[Items from a data source]
####################
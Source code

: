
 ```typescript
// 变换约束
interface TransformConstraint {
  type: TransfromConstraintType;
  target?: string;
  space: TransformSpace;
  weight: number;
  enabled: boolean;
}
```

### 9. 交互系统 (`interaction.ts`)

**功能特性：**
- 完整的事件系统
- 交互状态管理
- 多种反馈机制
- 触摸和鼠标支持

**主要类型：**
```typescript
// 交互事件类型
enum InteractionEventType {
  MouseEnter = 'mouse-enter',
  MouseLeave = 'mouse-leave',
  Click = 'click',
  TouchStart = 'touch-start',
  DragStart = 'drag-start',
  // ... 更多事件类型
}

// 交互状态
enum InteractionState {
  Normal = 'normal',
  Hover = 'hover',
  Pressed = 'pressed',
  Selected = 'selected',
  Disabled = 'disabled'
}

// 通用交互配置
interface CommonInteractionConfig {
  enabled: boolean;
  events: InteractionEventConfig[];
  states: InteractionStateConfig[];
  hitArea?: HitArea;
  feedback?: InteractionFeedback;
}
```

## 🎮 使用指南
####################
About this task>
Each entry above should be written again exactly.

Exercise solution>
Source code

:
 ```typescript
// 变换约束
interface TransformConstraint {
  type: TransfromConstraintType;
  target?: string;
  space: TransformSpace;
  weight: number;
  enabled: boolean;
}
```

### 9. 交互系统 (`interaction.ts`)

**功能特性：**
- 完整的事件系统
- 交互状态管理
- 多种反馈机制
- 触摸和鼠标支持

**主要类型：**
```typescript
// 交互事件类型
enum InteractionEventType {
  MouseEnter = 'mouse-enter',
  MouseLeave = 'mouse-leave',
  Click = 'click',
  TouchStart = 'touch-start',
  DragStart = 'drag-start',
  // ... 更多事件类型
}

// 交互状态
enum InteractionState {
  Normal = 'normal',
  Hover = 'hover',
  Pressed = 'pressed',
  Selected = 'selected',
  Disabled = 'disabled'
}

// 通用交互配置
interface CommonInteractionConfig {
  enabled: boolean;
  events: InteractionEventConfig[];
  states: InteractionStateConfig[];
  hitArea?: HitArea;
  feedback?: InteractionFeedback;
}
```

## 🎮 使用指南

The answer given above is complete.